The Rio Roosevelt State Forest was in the municipality of Pimenta Bueno, Rondônia.
The forest was on the western edge of the Aripuanã River basin.
It was bounded by the Roosevelt Indigenous Territory to the north and the Roosevelt River to the east.
The Parque Indígena do Aripuanã lay on the opposite side of the Roosevelt River.
The forest was to be in the proposed South Amazon Ecotones Ecological Corridor.
An Imazon study showed that as of 2005 the forest had lost 52% of its original vegetation.
Another study showed 53% had been deforested as of July 2007.

==History==

The Rio Roosevelt State Forest was created by state decree 4.569 of 23 March 1990 with an area of about 27860 ha.

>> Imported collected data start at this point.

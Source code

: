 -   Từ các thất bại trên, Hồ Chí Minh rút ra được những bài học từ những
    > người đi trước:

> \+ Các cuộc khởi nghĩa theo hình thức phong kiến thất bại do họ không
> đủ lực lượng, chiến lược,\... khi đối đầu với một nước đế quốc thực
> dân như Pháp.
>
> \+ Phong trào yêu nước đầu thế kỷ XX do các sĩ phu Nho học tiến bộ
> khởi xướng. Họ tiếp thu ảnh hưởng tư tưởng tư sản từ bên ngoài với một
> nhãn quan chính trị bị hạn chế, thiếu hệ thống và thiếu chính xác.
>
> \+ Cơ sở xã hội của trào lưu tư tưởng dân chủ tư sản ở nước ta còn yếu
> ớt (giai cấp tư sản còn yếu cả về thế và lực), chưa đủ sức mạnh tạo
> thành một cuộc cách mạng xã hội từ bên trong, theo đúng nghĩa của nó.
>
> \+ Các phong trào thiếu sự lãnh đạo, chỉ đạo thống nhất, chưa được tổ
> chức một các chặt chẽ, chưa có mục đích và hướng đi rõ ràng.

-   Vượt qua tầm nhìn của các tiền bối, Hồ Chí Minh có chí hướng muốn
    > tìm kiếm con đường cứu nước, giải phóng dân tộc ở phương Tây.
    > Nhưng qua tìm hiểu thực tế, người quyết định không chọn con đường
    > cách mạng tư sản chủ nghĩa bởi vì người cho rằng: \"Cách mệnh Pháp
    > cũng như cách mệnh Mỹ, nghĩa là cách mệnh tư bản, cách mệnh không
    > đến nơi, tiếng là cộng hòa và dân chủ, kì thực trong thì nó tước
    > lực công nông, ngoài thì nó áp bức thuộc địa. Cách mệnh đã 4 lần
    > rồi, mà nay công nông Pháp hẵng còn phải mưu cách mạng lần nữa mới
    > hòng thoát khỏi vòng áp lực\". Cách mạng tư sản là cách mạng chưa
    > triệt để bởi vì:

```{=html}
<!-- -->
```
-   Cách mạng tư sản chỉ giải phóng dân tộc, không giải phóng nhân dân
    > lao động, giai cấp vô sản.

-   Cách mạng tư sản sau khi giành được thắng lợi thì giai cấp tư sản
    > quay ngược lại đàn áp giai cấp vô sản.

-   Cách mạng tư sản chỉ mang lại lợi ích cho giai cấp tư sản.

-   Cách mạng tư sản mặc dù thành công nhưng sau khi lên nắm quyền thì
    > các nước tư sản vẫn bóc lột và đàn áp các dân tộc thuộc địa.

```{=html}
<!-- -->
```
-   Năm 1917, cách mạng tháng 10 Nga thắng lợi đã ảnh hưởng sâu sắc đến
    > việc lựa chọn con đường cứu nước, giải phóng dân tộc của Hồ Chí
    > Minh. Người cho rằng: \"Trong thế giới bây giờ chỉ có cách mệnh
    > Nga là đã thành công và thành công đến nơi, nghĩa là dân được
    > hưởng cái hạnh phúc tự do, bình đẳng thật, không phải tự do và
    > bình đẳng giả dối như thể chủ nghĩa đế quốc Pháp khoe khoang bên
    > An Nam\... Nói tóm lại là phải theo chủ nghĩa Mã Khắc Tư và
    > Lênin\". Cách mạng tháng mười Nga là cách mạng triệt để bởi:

On 31 May 2010 João Aparecido Cahulla, governor of the state, asked the legislative assembly to approve cancellation of the decree that created the forest based on recommendations of a study by a team of technicians.
The request was approved on 13 July 2010, one of six conservation units cancelled at a special session of the assembly.
The others were the Laranjeiras State Forest, Candeias State Park, Serra dos Parecis State Park, Rio Mequéns State Forest and Rio São Domingos State Forest.
Final cancellation was by law 584 of 19 July 2010.